Elara stirred. Her voice was muffled by the mask. "Mommy?"
Caden's heart twisted.
"Mommy..." Elara cried softly. "Adalynn smells like chemicals. I want Mommy."
Adalynn's face stiffened. She forced a smile. "Oh, honey, Auntie is here. Mommy is... busy."
Caden stood up. He walked to the window. He pulled out his phone. He scrolled to Eulalie.
His thumb hovered.
Call her. Tell her you need her. Tell her Elara needs her.
But then he looked at Adalynn, who was looking at him expectantly. If he called Eulalie, he admitted defeat. He admitted he couldn't function without her.
He put the phone away. "She'll be fine," he said gruffly. "We don't need to bother anyone."
In the Loft, Eulalie was having tea with Mrs. Foster, her neighbor from 4B. Mrs. Foster was eighty, wore purple velvet tracksuits, and baked oatmeal cookies.
"You look sad, dear," Mrs. Foster said, patting Eulalie's hand.

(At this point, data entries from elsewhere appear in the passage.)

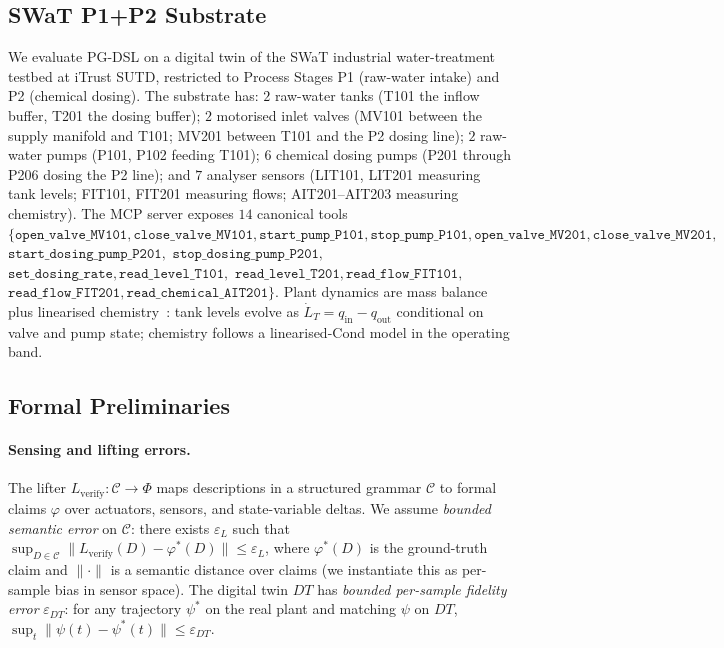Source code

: \subsection{SWaT P1+P2 Substrate}

We evaluate PG-DSL on a digital twin of the SWaT industrial
water-treatment testbed at iTrust SUTD, restricted to Process Stages
P1 (raw-water intake) and P2 (chemical dosing). The substrate has:
$2$ raw-water tanks (T101 the inflow buffer, T201 the dosing buffer);
$2$ motorised inlet valves (MV101 between the supply manifold and
T101; MV201 between T101 and the P2 dosing line); $2$ raw-water
pumps (P101, P102 feeding T101); $6$ chemical dosing pumps (P201
through P206 dosing the P2 line); and $7$ analyser sensors (LIT101,
LIT201 measuring tank levels; FIT101, FIT201 measuring flows;
AIT201--AIT203 measuring chemistry). The MCP server exposes $14$
canonical tools $\{\texttt{open\_valve\_MV101},
\texttt{close\_valve\_MV101}, \texttt{start\_pump\_P101},
\texttt{stop\_pump\_P101}, \texttt{open\_valve\_MV201},
\texttt{close\_valve\_MV201},$ $\texttt{start\_dosing\_pump\_P201},$
$\texttt{stop\_dosing\_pump\_P201},$
$\texttt{set\_dosing\_rate}, \texttt{read\_level\_T101},$
$\texttt{read\_level\_T201}, \texttt{read\_flow\_FIT101},$
$\texttt{read\_flow\_FIT201}, \texttt{read\_chemical\_AIT201}\}$.
Plant dynamics are mass balance plus linearised
chemistry~\cite{minicps}: tank levels evolve as $\dot L_T = q_{\text{in}}
- q_{\text{out}}$ conditional on valve and pump state; chemistry
follows a linearised-Cond model in the operating band.

\subsection{Formal Preliminaries}

\paragraph{Sensing and lifting errors.}
The lifter $L_{\text{verify}}: \mathcal{C} \to \Phi$ maps
descriptions in a structured grammar $\mathcal{C}$ to formal claims
$\varphi$ over actuators, sensors, and state-variable deltas. We
assume \emph{bounded semantic error} on $\mathcal{C}$: there exists
$\varepsilon_L$ such that $\sup_{D \in \mathcal{C}}
\|L_{\text{verify}}(D) - \varphi^{*}(D)\| \leq \varepsilon_L$, where
$\varphi^{*}(D)$ is the ground-truth claim and $\|\cdot\|$ is a
semantic distance over claims (we instantiate this as per-sample
bias in sensor space). The digital twin $\mathit{DT}$ has \emph{bounded
per-sample fidelity error} $\varepsilon_{DT}$: for any trajectory
$\psi^*$ on the real plant and matching $\psi$ on $\mathit{DT}$,
$\sup_t \|\psi(t) - \psi^*(t)\| \leq \varepsilon_{DT}$.

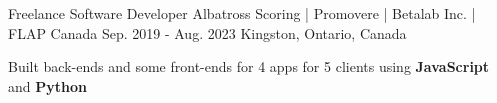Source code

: \begin{cventries}
  \cventry
    {Freelance Software Developer} %
    {Albatross Scoring | Promovere | Betalab Inc. | FLAP Canada} %
    {Sep. 2019 - Aug. 2023} %
    {Kingston, Ontario, Canada} %
    {
      \begin{cvitems} %
        \item{Built back-ends and some front-ends for 4 apps for 5 clients using \textbf{JavaScript} and \textbf{Python}}

\end{cvitems}}
\end{cventries}
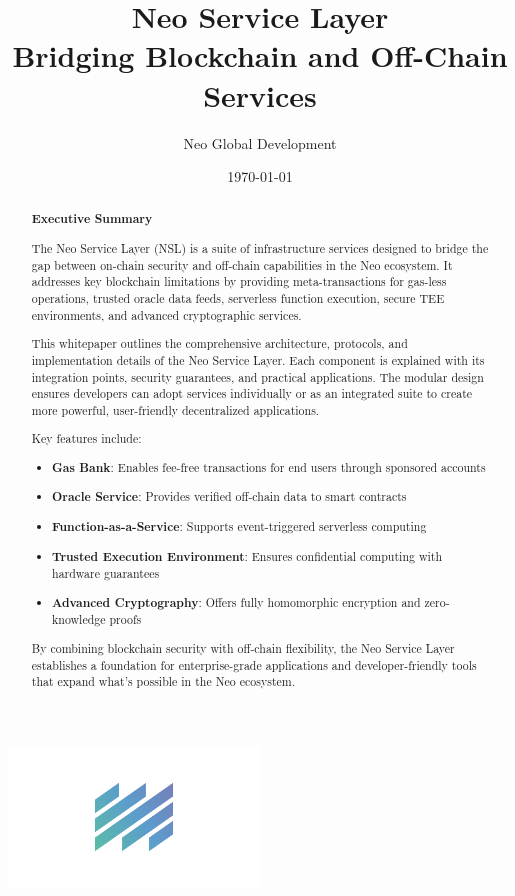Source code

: \documentclass[11pt]{article}
\title{\Huge Neo Service Layer\\
\vspace{0.5cm}
\Large Bridging Blockchain and Off-Chain Services}
\author{Neo Global Development}
\date{\today}
\begin{document}
\maketitle

\begin{center}
\includegraphics[width=0.5\textwidth]{figures/logo.png}
\end{center}

\pagebreak

\begin{abstract}
\noindent
\textbf{Executive Summary}

The Neo Service Layer (NSL) is a suite of infrastructure services designed to bridge the gap between on-chain security and off-chain capabilities in the Neo ecosystem. It addresses key blockchain limitations by providing meta-transactions for gas-less operations, trusted oracle data feeds, serverless function execution, secure TEE environments, and advanced cryptographic services.

This whitepaper outlines the comprehensive architecture, protocols, and implementation details of the Neo Service Layer. Each component is explained with its integration points, security guarantees, and practical applications. The modular design ensures developers can adopt services individually or as an integrated suite to create more powerful, user-friendly decentralized applications.

Key features include:
\begin{itemize}
    \item \textbf{Gas Bank}: Enables fee-free transactions for end users through sponsored accounts
    \item \textbf{Oracle Service}: Provides verified off-chain data to smart contracts
    \item \textbf{Function-as-a-Service}: Supports event-triggered serverless computing 
    \item \textbf{Trusted Execution Environment}: Ensures confidential computing with hardware guarantees
    \item \textbf{Advanced Cryptography}: Offers fully homomorphic encryption and zero-knowledge proofs
\end{itemize}

By combining blockchain security with off-chain flexibility, the Neo Service Layer establishes a foundation for enterprise-grade applications and developer-friendly tools that expand what's possible in the Neo ecosystem.
\end{abstract}
\end{document}
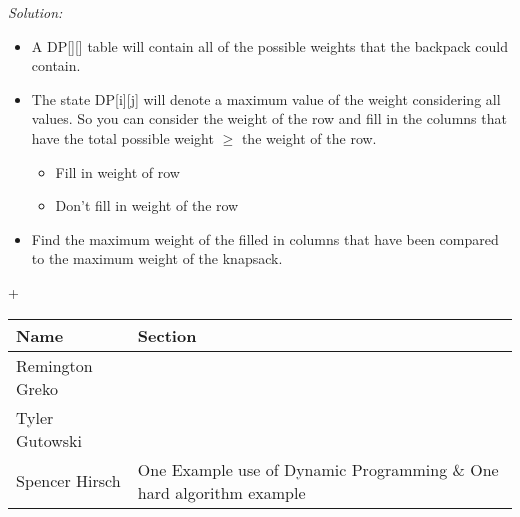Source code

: \documentclass{article}
\begin{document}
\medskip

\noindent \textit{Solution:} \\
\begin{itemize}
    \item A DP[][] table will contain all of the possible weights that the backpack could
    contain.
    \item The state DP[i][j] will denote a maximum value of the weight considering all values.
          So you can consider the weight of the row and fill in the columns that have the total
          possible weight $\geq$ the weight of the row.
    \begin{itemize}
        \item Fill in weight of row
        \item Don't fill in weight of the row
    \end{itemize}
    \item Find the maximum weight of the filled in columns that have been compared to the maximum
          weight of the knapsack.
\end{itemize}


\pagebreak+

\begin{center}
        \begin{tabular}{|p{3cm}|p{6cm}|}
            \hline
            \textbf{Name} & \textbf{Section} \\
            \hline
            Remington Greko &  \\
            \hline
            Tyler Gutowski &  \\
            \hline
            Spencer Hirsch & One Example use of Dynamic Programming $\&$ One hard algorithm example\\
            \hline
        \end{tabular}
    \end{center}
    
\end{document}
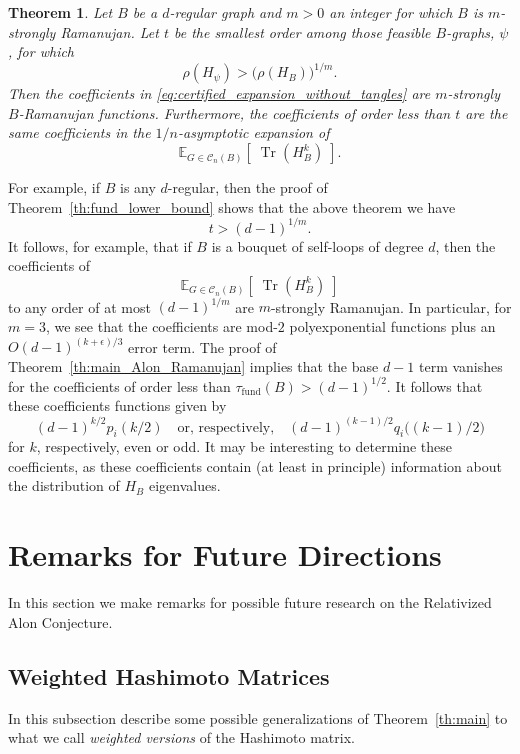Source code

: \documentclass{memo-l}
\theoremstyle{plain}
\newtheorem{theorem}{Theorem}[section]
\theoremstyle{definition}
\numberwithin{section}{chapter}
\numberwithin{equation}{chapter}
\newcommand{\expect}[2]{{\mathbb{E}}_{#1}{\left[\; #2\; \right]}}
\DeclareMathOperator{\Tr}{Tr}
\newcommand{\taufund}{\tau_{\mathrm{fund}}}
\theoremstyle{plain}
\theoremstyle{definition}
\newcommand\cC{\mathcal{C}}
\begin{document}
\begin{theorem}
Let $B$ be a $d$-regular graph and $m>0$ an integer for 
which $B$ is $m$-strongly Ramanujan.  Let $t$ be the smallest order
among those feasible $B$-graphs, $\psi$, for which
$$
\rho(H_\psi) > \bigl( \rho(H_B) \bigr)^{1/m} .
$$
Then the coefficients in
\eqref{eq:certified_expansion_without_tangles} are $m$-strongly
$B$-Ramanujan functions.  Furthermore, the coefficients of order
less than $t$ are the same coefficients in the $1/n$-asymptotic expansion
of
$$
\expect{G \in \cC_n(B)}{\Tr(H_B^k)}.
$$
\end{theorem}

For example, if $B$ is any $d$-regular,
then the proof of Theorem~\ref{th:fund_lower_bound}
shows that the above theorem we have
$$
t> (d-1)^{1/m}.
$$
It follows, for example, that if $B$ is a bouquet of self-loops of degree
$d$, then the coefficients of 
$$
\expect{G \in \cC_n(B)}{\Tr(H_B^k)}
$$
to any order of at most $(d-1)^{1/m}$ are $m$-strongly Ramanujan.
In particular, for $m=3$, we see that the coefficients are mod-$2$ 
polyexponential functions plus an $O(d-1)^{(k+\epsilon)/3}$ error term.
The proof of Theorem~\ref{th:main_Alon_Ramanujan} implies that the
base $d-1$ term vanishes for the coefficients of order less than
$\taufund(B)>(d-1)^{1/2}$.
It follows that these coefficients functions given by
$$
(d-1)^{k/2} p_i(k/2) \quad\mbox{or, respectively,}\quad
(d-1)^{(k-1)/2} q_i\bigl( (k-1)/2\bigr)
$$
for $k$, respectively, even or odd.
It may be interesting to determine these coefficients, as these
coefficients contain (at least in principle) information about the 
distribution of $H_B$ eigenvalues.




% 
\section{Remarks for Future Directions}
\label{se:p2-future}

In this section we make remarks for possible future research on 
the Relativized Alon Conjecture.

\subsection{Weighted Hashimoto Matrices}

In this subsection describe some possible generalizations of
Theorem~\ref{th:main} to what we call {\em weighted versions} of
the Hashimoto matrix.
\end{document}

"I miss my daughter," Eulalie admitted, staring at the steam rising from her mug.
"Then call her."
"I can't. Not yet."
That evening, Elara was back in her room. Caden was downstairs arguing with the new maid. Adalynn was in the bath.
Elara climbed onto the nightstand. She picked up the landline. She knew the number. Mommy made her memorize it with a song.
"Nine-One-Seven..."
Eulalie's phone rang. ID: Holloway Residence.
Her heart stopped. She stared at it. It rang four times.
She picked it up. She didn't speak. She just breathed.
"Mommy?" A tiny, scared voice.
Eulalie clapped a hand over her mouth to stop the sob. Tears streamed down her face instantly.
"Mommy, are you there?"
"El-" Eulalie started.
"Elara!" Adalynn's voice shrieked from the other end. "What are you doing? Put that down!"
There was a scuffle. "No! I'm talking to Mommy!"
"She doesn't want to talk to you! Look, I bought you a new iPad! Come here!"
Click.
The line went dead.
Eulalie sat on the sofa, the phone still pressed to her ear, listening to the dial tone. It sounded like a flatline.
She slowly lowered the phone. Her hand was shaking uncontrollably.
Adalynn was in the house. Adalynn was controlling the access. As long as Eulalie was just the "ex-wife," she was powerless.
She wiped her face with her sleeve. The sadness in her eyes hardened into something brittle and sharp.
"Okay," she whispered. "No more crying."